You might be emotionally ambivalent
Posted November 21, 2012
Gratitude seems to be on everyone’s lips these days, and not just because of the holiday. We are urged to keep gratitude journals, write letters of gratitude and deliver them on gratitude visits, and find ways to integrate gratitude into elementary school curriculum, and all for good reason. Being able to feel and to express gratitude has been shown to make us both subjectively happier and mentally healthier (Seligman, Steen, Park & Peterson, 2005). But does gratitude practice work for everyone?
A study published earlier this year by Chen, Chen and Tsai (2012) in the International Journal of Psychology explored "boundary conditions" for gratitude, conditions that might impede its effectiveness in promoting well-being. Using a sample of Taiwanese college students (median age of about 18 1/2 years) and a definition of gratitude by McCullough et al as a "general tendency to recognize and respond with grateful emotion to the roles of other people’s benevolence in the positive experiences and outcomes that one obtains" (as cited in Chen, Chen & Tsai, 2012, p. 382), the researchers found that subjects who were ambivalent about emotional expression were less likely to experience the improved emotional well-being that gratitude is supposed to bring.

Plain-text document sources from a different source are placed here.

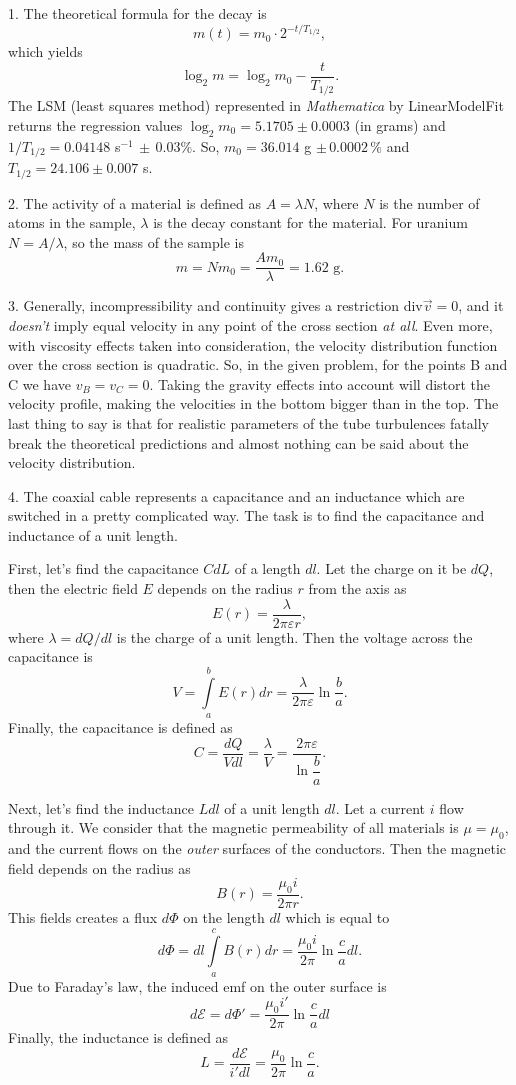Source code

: \documentclass[12pt,a4paper,pdflatex]{disser}
\begin{document}
1. The theoretical formula for the decay is
$$
  m(t)=m_0 \cdot 2^{-t/T_{1/2}},
$$
which yields
$$
  \log_2 m=\log_2 m_0-\frac{t}{T_{1/2}}.
$$
The LSM (least squares method) represented in \textit{Mathematica} by LinearModelFit returns the regression values $\log_2 m_0=5.1705 \pm 0.0003$ (in grams) and $1/T_{1/2}=0.04148$ s$^{-1}\,\pm\,0.03\%$. So, $m_0=36.014$ g $\pm\,0.0002\,\%$ and $T_{1/2}=24.106\pm 0.007$ s.

2. The activity of a material is defined as $A=\lambda N$, where $N$ is the number of atoms in the sample, $\lambda$ is the decay constant for the material. For uranium $N=A/\lambda$, so the mass of the sample is
$$
  m=Nm_0=\frac{Am_0}{\lambda}=1.62 \text{ g}.
$$

3. Generally, incompressibility and continuity gives a restriction div$\overrightarrow{v}=0$, and it \textit{doesn't} imply equal velocity in any point of the cross section \textit{at all}. Even more, with viscosity effects taken into consideration, the velocity distribution function over the cross section is quadratic. So, in the given problem, for the points B and C we have $v_B=v_C=0$. Taking the gravity effects into account will distort the velocity profile, making the velocities in the bottom bigger than in the top. The last thing to say is that for realistic parameters of the tube turbulences fatally break the theoretical predictions and almost nothing can be said about the velocity distribution.

4. The coaxial cable represents a capacitance and an inductance which are switched in a pretty complicated way. The task is to find the capacitance and inductance of a unit length.

First, let's find the capacitance $CdL$ of a length $dl$. Let the charge on it be $dQ$, then the electric field $E$ depends on the radius $r$ from the axis as
$$
  E(r)=\frac{\lambda}{2\pi \varepsilon r},
$$
where $\lambda=dQ/dl$ is the charge of a unit length. Then the voltage across the capacitance is
$$
  V=\int\limits_a^b E(r)dr=\frac{\lambda}{2\pi \varepsilon}\ln\frac{b}{a}.
$$
Finally, the capacitance is defined as
$$
  C=\frac{dQ}{Vdl}=\frac{\lambda}{V}=\frac{2\pi \varepsilon}{\ln\dfrac{b}{a}}.
$$

Next, let's find the inductance $Ldl$ of a unit length $dl$. Let a current $i$ flow through it. We consider that the magnetic permeability of all materials is $\mu=\mu_0$, and the current flows on the \textit{outer} surfaces of the conductors. Then the magnetic field depends on the radius as
$$
  B(r)=\frac{\mu_0 i}{2\pi r}.
$$
This fields creates a flux $d\Phi$ on the length $dl$ which is equal to
$$
  d\Phi=dl\int\limits_a^c B(r)dr=\frac{\mu_0 i}{2\pi}\ln\frac{c}{a}dl.
$$
Due to Faraday's law, the induced emf on the outer surface is
$$
  d\mathcal{E}=d\Phi'=\frac{\mu_0 i'}{2\pi}\ln\frac{c}{a}dl
$$
Finally, the inductance is defined as
$$
  L=\frac{d\mathcal{E}}{i' dl}=\frac{\mu_0}{2\pi}\ln\frac{c}{a}.
$$
\end{document}
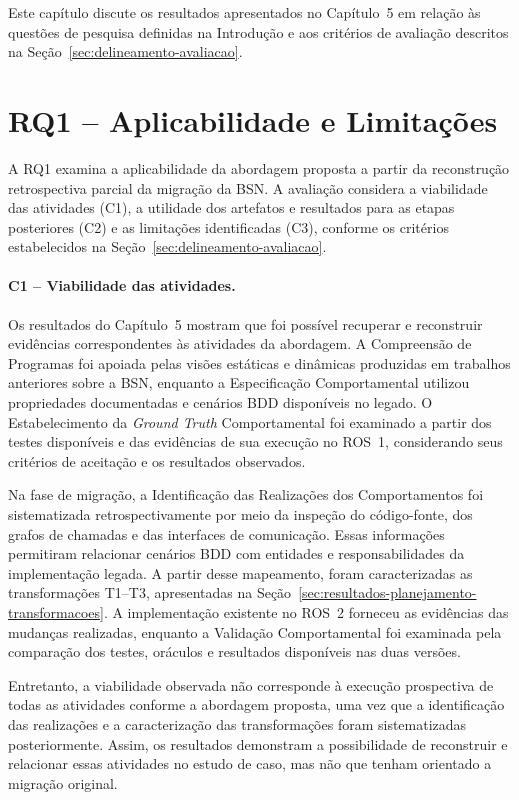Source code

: \label{cap:avaliacao}

Este capítulo discute os resultados apresentados no Capítulo~5 em relação às questões de pesquisa definidas na Introdução e aos critérios de avaliação descritos na Seção~\ref{sec:delineamento-avaliacao}.

\section{RQ1 -- Aplicabilidade e Limitações}
\label{sec:avaliacao-rq1}

A RQ1 examina a aplicabilidade da abordagem proposta a partir da reconstrução retrospectiva parcial da migração da BSN. A avaliação considera a viabilidade das atividades (C1), a utilidade dos artefatos e resultados para as etapas posteriores (C2) e as limitações identificadas (C3), conforme os critérios estabelecidos na Seção~\ref{sec:delineamento-avaliacao}.

\paragraph{C1 -- Viabilidade das atividades.}

Os resultados do Capítulo~5 mostram que foi possível recuperar e reconstruir evidências correspondentes às atividades da abordagem. A Compreensão de Programas foi apoiada pelas visões estáticas e dinâmicas produzidas em trabalhos anteriores sobre a BSN, enquanto a Especificação Comportamental utilizou propriedades documentadas e cenários BDD disponíveis no legado. O Estabelecimento da \textit{Ground Truth} Comportamental foi examinado a partir dos testes disponíveis e das evidências de sua execução no ROS~1, considerando seus critérios de aceitação e os resultados observados.

Na fase de migração, a Identificação das Realizações dos Comportamentos foi sistematizada retrospectivamente por meio da inspeção do código-fonte, dos grafos de chamadas e das interfaces de comunicação. Essas informações permitiram relacionar cenários BDD com entidades e responsabilidades da implementação legada. A partir desse mapeamento, foram caracterizadas as transformações T1--T3, apresentadas na Seção~\ref{sec:resultados-planejamento-transformacoes}. A implementação existente no ROS~2 forneceu as evidências das mudanças realizadas, enquanto a Validação Comportamental foi examinada pela comparação dos testes, oráculos e resultados disponíveis nas duas versões.

Entretanto, a viabilidade observada não corresponde à execução prospectiva de todas as atividades conforme a abordagem proposta, uma vez que a identificação das realizações e a caracterização das transformações foram sistematizadas posteriormente. Assim, os resultados demonstram a possibilidade de reconstruir e relacionar essas atividades no estudo de caso, mas não que tenham orientado a migração original.

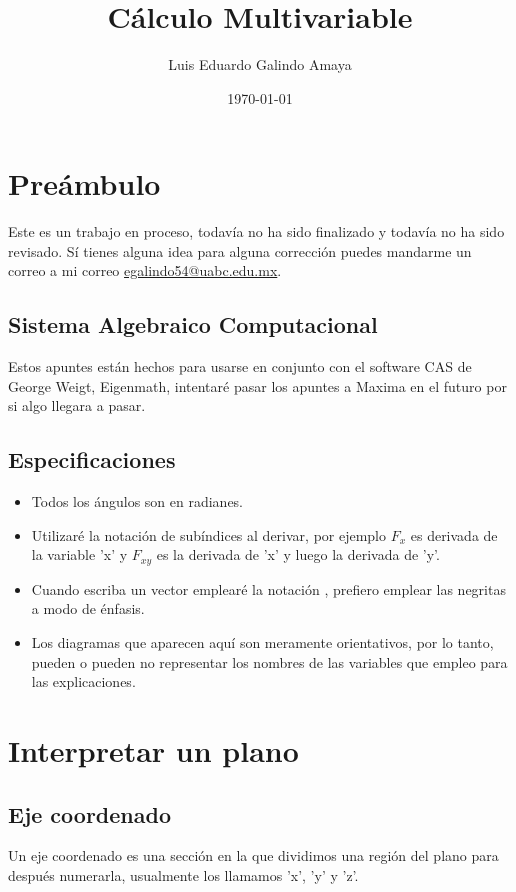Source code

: \documentclass{article}
\author{Luis Eduardo Galindo Amaya}
\date{\today}
\title{Cálculo Multivariable}
\begin{document}
\maketitle
\tableofcontents


\section{Preámbulo}
\label{sec:org99ed7f6}
Este es un trabajo en proceso, todavía no ha sido finalizado y todavía no ha sido revisado. Sí tienes alguna idea para alguna corrección puedes mandarme un correo a mi correo \href{mailto:egalindo54@uabc.edu.mx}{egalindo54@uabc.edu.mx}.

\subsection{Sistema Algebraico Computacional}
\label{sec:org9de3d1b}
Estos apuntes están hechos para usarse en conjunto con el software CAS de George Weigt, Eigenmath, intentaré pasar los apuntes a Maxima en el futuro por si algo llegara a pasar.

\subsection{Especificaciones}
\label{sec:org6798358}
\begin{itemize}
\item Todos los ángulos son en radianes.
\item Utilizaré la notación de subíndices al derivar, por ejemplo \(F_x\) es derivada de la variable 'x' y \(F_{xy}\) es la derivada de 'x' y luego la derivada de 'y'.
\item Cuando escriba un vector emplearé la notación , prefiero emplear las negritas a modo de énfasis.
\item Los diagramas que aparecen aquí son meramente orientativos, por lo tanto, pueden o pueden no representar los nombres de las variables que empleo para las explicaciones.
\end{itemize}

\section{Interpretar un plano}
\label{sec:org4dc51ac}
\subsection{Eje coordenado}
\label{sec:org0efaec1}
Un eje coordenado es una sección en la que dividimos una región del plano para después numerarla, usualmente los llamamos 'x', 'y' y 'z'.
\end{document}
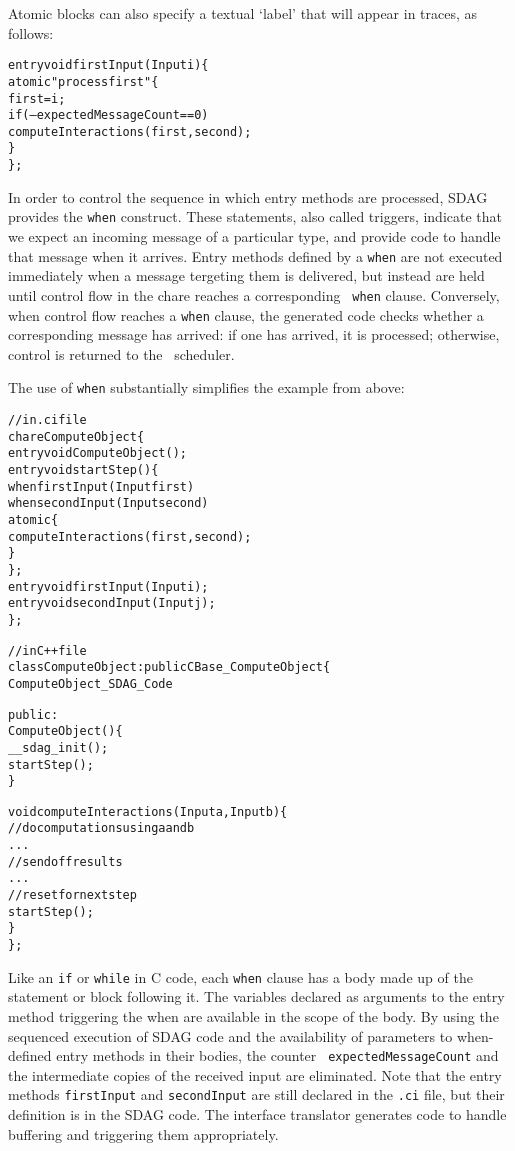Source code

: Atomic blocks can also specify a textual `label' that will appear in traces, as
follows:
\begin{center}
\begin{alltt}
  entry void firstInput(Input i) \{
    atomic "process first" \{
      first = i;
      if (--expectedMessageCount == 0)
        computeInteractions(first, second);
    \}
  \};
\end{alltt}
\end{center}

In order to control the sequence in which entry methods are processed, SDAG
provides the {\tt when} construct. These statements, also called triggers,
indicate that we expect an incoming message of a particular type, and provide
code to handle that message when it arrives.
Entry methods defined by a {\tt when} are
not executed immediately when a message tergeting them is delivered, but
instead are held until control flow in the chare reaches a corresponding {\tt
  when} clause. Conversely, when control flow reaches a {\tt when} clause, the
generated code checks whether a corresponding message has arrived: if one has
arrived, it is processed; otherwise, control is returned to the
\charmpp\ scheduler. 

The use of {\tt when} substantially simplifies the example from above:
\begin{center}
\begin{alltt}
// in .ci file
chare ComputeObject \{
  entry void ComputeObject();
  entry void startStep() \{
    when firstInput(Input first)
      when secondInput(Input second)
        atomic \{
          computeInteractions(first, second);
        \}
  \};
  entry void firstInput(Input i);
  entry void secondInput(Input j);
\};

// in C++ file
class ComputeObject : public CBase_ComputeObject \{
  ComputeObject_SDAG_Code

public:
  ComputeObject() \{
    __sdag_init();
    startStep();
  \}

  void computeInteractions(Input a, Input b) \{
    // do computations using a and b
    . . .
    // send off results
    . . .
    // reset for next step
    startStep();
  \}
\};
\end{alltt}
\end{center}
Like an {\tt if} or {\tt while} in C code, each {\tt when} clause has a body
made up of the statement or block following it. The variables declared as
arguments to the entry method triggering the when are available in the scope of
the body. By using the sequenced execution of SDAG code and the availability of
parameters to when-defined entry methods in their bodies, the counter {\tt
  expectedMessageCount} and the intermediate copies of the received input are
eliminated. Note that the entry methods {\tt firstInput} and {\tt secondInput}
are still declared in the {\tt .ci} file, but their definition is in the SDAG
code. The interface translator generates code to handle buffering and
triggering them appropriately.

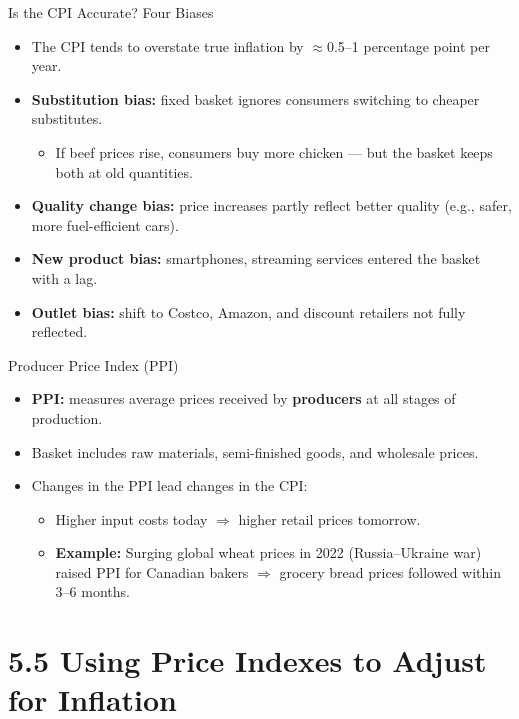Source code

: \documentclass[aspectratio=169]{beamer}
\begin{document}
\begin{frame}{Is the CPI Accurate? Four Biases}
\transfade
\begin{itemize}[<+->]
  \item The CPI tends to \alert{overstate} true inflation by $\approx$0.5--1 percentage point per year.
  \item \textbf{Substitution bias:} fixed basket ignores consumers switching to cheaper substitutes.
  \begin{itemize}[<+->]
    \item If beef prices rise, consumers buy more chicken --- but the basket keeps both at old quantities.
  \end{itemize}
  \item \textbf{Quality change bias:} price increases partly reflect better quality (e.g., safer, more fuel-efficient cars).
  \item \textbf{New product bias:} smartphones, streaming services entered the basket with a lag.
  \item \textbf{Outlet bias:} shift to Costco, Amazon, and discount retailers not fully reflected.
\end{itemize}
\end{frame}

\begin{frame}{Producer Price Index (PPI)}
\transfade
\begin{itemize}[<+->]
  \item \textbf{PPI:} measures average prices received by \textbf{producers} at all stages of production.
  \item Basket includes raw materials, semi-finished goods, and wholesale prices.
  \item Changes in the PPI \alert{lead} changes in the CPI:
  \begin{itemize}[<+->]
    \item Higher input costs today $\Rightarrow$ higher retail prices tomorrow.
    \item \textbf{Example:} Surging global wheat prices in 2022 (Russia--Ukraine war) raised PPI for Canadian bakers $\Rightarrow$ grocery bread prices followed within 3--6 months.
  \end{itemize}
\end{itemize}
\end{frame}

\section{5.5 Using Price Indexes to Adjust for Inflation}
\end{document}

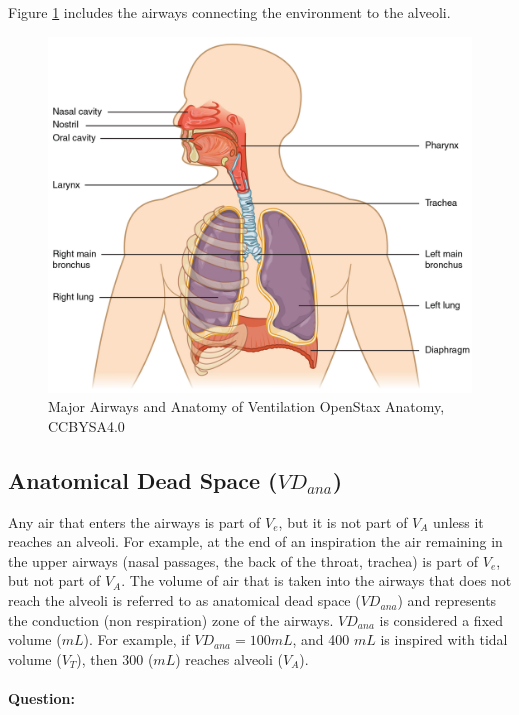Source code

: Figure \ref{fig:airways} includes the airways connecting the environment to the alveoli.

\begin{figure}[!h]
    \centering
    \includegraphics[width=1.0 \linewidth]{./figure/ventilation/airways.jpg}
    \caption{Major Airways and Anatomy of Ventilation \footnotesize{OpenStax Anatomy, CCBYSA4.0}}
    \label{fig:airways}
\end{figure}

\subsection{Anatomical Dead Space ($VD_{ana}$)}

Any air that enters the airways is part of $V_e$, but it is not part of $V_A$ unless it reaches an alveoli. For example, at the end of an inspiration the air remaining in the upper airways (nasal passages, the back of the throat, trachea) is part of $V_e$, but not part of $V_A$. The volume of air that is taken into the airways that does not reach the alveoli is referred to as anatomical dead space ($VD_{ana}$) and represents the conduction (non respiration) zone of the airways. $VD_{ana}$ is considered a fixed volume ($mL$). For example, if $VD_{ana} = 100 mL$, and 400 $mL$ is inspired with tidal volume ($V_T$), then 300 ($mL$) reaches alveoli ($V_A$). 

\paragraph{Question:}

What does it mean to be "ambivalent over emotional expression"? Laura A. King (1998), psychology professor at the University of Missouri, describes it as "the experience of conflict over one's style of emotional expression, regardless of the style itself" (p. 753). Someone who is reserved may be entirely comfortable with her relative minimal expressiveness and experience little internal conflict, in which case she would not have much ambivalence. However, if she is reserved because she feels inhibited and would like to be more expressive, she would experience conflict about her style of emotional expression and thus would be ambivalent. Likewise, a gregarious person who is spontaneous with expressions of feeling could be ambivalent if he afterwards regrets or doubts those expressions and feels conflict about them, or he may feel no conflict and thus not be ambivalent. The presence of internal conflict, not the lack of expression, is what determines the degree of ambivalence.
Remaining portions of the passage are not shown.